### What you have to do:
Hand back every line from the beginning of the data below through the line containing "16GB*2 DDR4 3200Mhz", word for word and free of pictures.

+++++

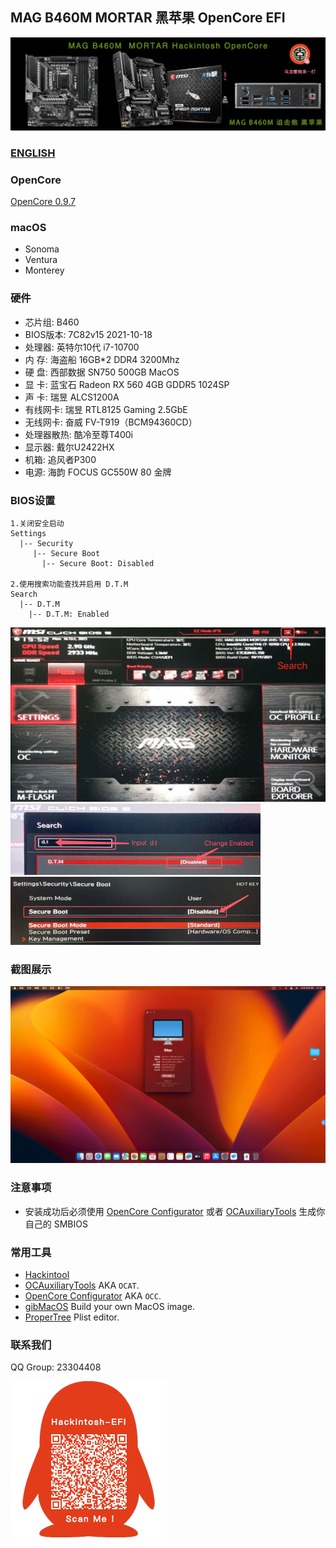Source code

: ## MAG B460M MORTAR 黑苹果 OpenCore EFI

![image](Screenshot/Motherbord.png)

### [ENGLISH](README.EN.md)


### OpenCore

[OpenCore 0.9.7](https://github.com/acidanthera/OpenCorePkg)


### macOS

- Sonoma
- Ventura
- Monterey


### 硬件

- 芯片组: B460
- BIOS版本: 7C82v15 2021-10-18
- 处理器: 英特尔10代 i7-10700
- 内    存: 海盗船 16GB*2 DDR4 3200Mhz
- 硬    盘: 西部数据 SN750 500GB MacOS
- 显    卡: 蓝宝石  Radeon RX 560 4GB GDDR5 1024SP
- 声    卡: 瑞昱 ALCS1200A
- 有线网卡: 瑞昱 RTL8125 Gaming 2.5GbE
- 无线网卡: 奋威 FV-T919（BCM94360CD）
- 处理器散热: 酷冷至尊T400i
- 显示器:  戴尔U2422HX
- 机箱:  追风者P300
- 电源:  海韵 FOCUS GC550W 80 金牌


### BIOS设置

```
1.关闭安全启动
Settings
  |-- Security
     |-- Secure Boot
       |-- Secure Boot: Disabled

2.使用搜索功能查找并启用 D.T.M 
Search
  |-- D.T.M
    |-- D.T.M: Enabled

```

<img src="Screenshot/Search.png" alt="image" style="zoom:50%;" />

<img src="Screenshot/D.T.M.png" alt="image" style="zoom:50%;" />

<img src="Screenshot/SecureBoot.png" alt="image" style="zoom:50%;" />

### 截图展示

![image](Screenshot/about.png)

### 注意事项

 - 安装成功后必须使用 [OpenCore Configurator](https://mackie100projects.altervista.org/opencore-configurator/) 或者 [OCAuxiliaryTools](https://github.com/ic005k/OCAuxiliaryTools) 生成你自己的 SMBIOS


### 常用工具

- [Hackintool](https://github.com/headkaze/Hackintool) 
- [OCAuxiliaryTools](https://github.com/ic005k/OCAuxiliaryTools) AKA `OCAT`.
- [OpenCore Configurator](https://mackie100projects.altervista.org/opencore-configurator/) AKA `OCC`.
- [gibMacOS](https://github.com/corpnewt/gibMacOS) Build your own MacOS image.
- [ProperTree](https://github.com/corpnewt/ProperTree) Plist editor.


### 联系我们

QQ Group: 23304408

![image](Screenshot/QRCode.png)
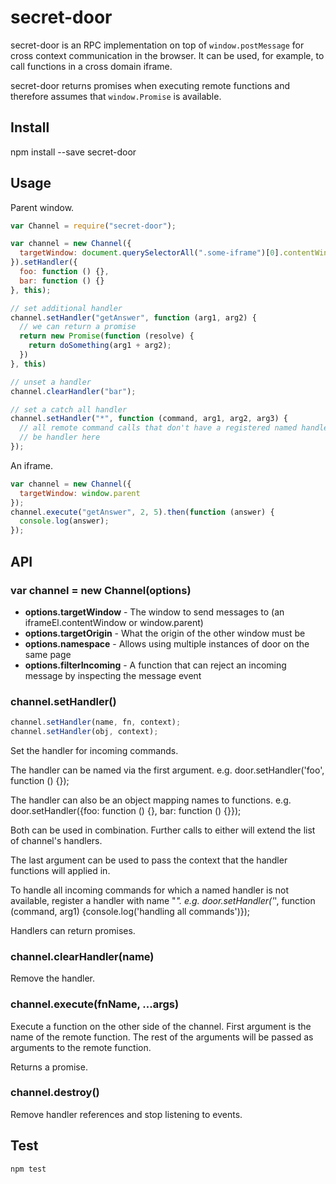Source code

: # secret-door

secret-door is an RPC implementation on top of `window.postMessage` for cross context communication in the browser. It can be used, for example, to call functions in a cross domain iframe.

secret-door returns promises when executing remote functions and therefore assumes that `window.Promise` is available.

## Install

npm install --save secret-door

## Usage

Parent window.

```js
var Channel = require("secret-door");

var channel = new Channel({
  targetWindow: document.querySelectorAll(".some-iframe")[0].contentWindow
}).setHandler({
  foo: function () {},
  bar: function () {}
}, this);

// set additional handler
channel.setHandler("getAnswer", function (arg1, arg2) {
  // we can return a promise
  return new Promise(function (resolve) {
    return doSomething(arg1 + arg2);
  })
}, this)

// unset a handler
channel.clearHandler("bar");

// set a catch all handler
channel.setHandler("*", function (command, arg1, arg2, arg3) {
  // all remote command calls that don't have a registered named handler can
  // be handler here
});
```

An iframe.

```js
var channel = new Channel({
  targetWindow: window.parent
});
channel.execute("getAnswer", 2, 5).then(function (answer) {
  console.log(answer);
});
```

## API

### var channel = new Channel(options)

* **options.targetWindow** - The window to send messages to (an iframeEl.contentWindow or window.parent)
* **options.targetOrigin** - What the origin of the other window must be
* **options.namespace** - Allows using multiple instances of door on the same page
* **options.filterIncoming** - A function that can reject an incoming message by inspecting the message event

### channel.setHandler()

```js
channel.setHandler(name, fn, context);
channel.setHandler(obj, context);
```

Set the handler for incoming commands.

The handler can be named via the first argument.
e.g. door.setHandler('foo', function () {});

The handler can also be an object mapping names to functions.
e.g. door.setHandler({foo: function () {}, bar: function () {}});

Both can be used in combination. Further calls to either will extend the list of channel's handlers.

The last argument can be used to pass the context that the handler functions will applied in.

To handle all incoming commands for which a named handler is not available, register a handler with name "*".
e.g. door.setHandler('*', function (command, arg1) {console.log('handling all commands')});

Handlers can return promises.

### channel.clearHandler(name)

Remove the handler.

### channel.execute(fnName, ...args)

Execute a function on the other side of the channel. First argument is the name of the remote function. The rest of the arguments will be passed as arguments to the remote function.

Returns a promise.

### channel.destroy()

Remove handler references and stop listening to events.


## Test

```
npm test
```
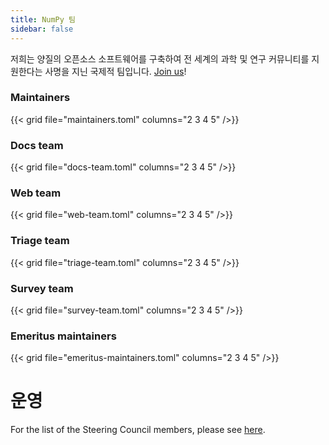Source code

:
 ```yaml
---
title: NumPy 팀
sidebar: false
---
```


저희는 양질의 오픈소스 소프트웨어를 구축하여 전 세계의 과학 및 연구 커뮤니티를 지원한다는 사명을 지닌 국제적 팀입니다.
[Join us](/contribute)!

### Maintainers

{{< grid file="maintainers.toml" columns="2 3 4 5" />}}

### Docs team

{{< grid file="docs-team.toml" columns="2 3 4 5" />}}

### Web team

{{< grid file="web-team.toml" columns="2 3 4 5" />}}

### Triage team

{{< grid file="triage-team.toml" columns="2 3 4 5" />}}

### Survey team

{{< grid file="survey-team.toml" columns="2 3 4 5" />}}

### Emeritus maintainers

{{< grid file="emeritus-maintainers.toml" columns="2 3 4 5" />}}

# 운영

For the list of the Steering Council members, please see [here](https://numpy.org/about/).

+++++

### Exercise response:
Source code

: ## MAG B460M MORTAR 黑苹果 OpenCore EFI

![image](Screenshot/Motherbord.png)

### [ENGLISH](README.EN.md)


### OpenCore

[OpenCore 0.9.7](https://github.com/acidanthera/OpenCorePkg)


### macOS

- Sonoma
- Ventura
- Monterey


### 硬件

- 芯片组: B460
- BIOS版本: 7C82v15 2021-10-18
- 处理器: 英特尔10代 i7-10700
- 内    存: 海盗船 16GB*2 DDR4 3200Mhz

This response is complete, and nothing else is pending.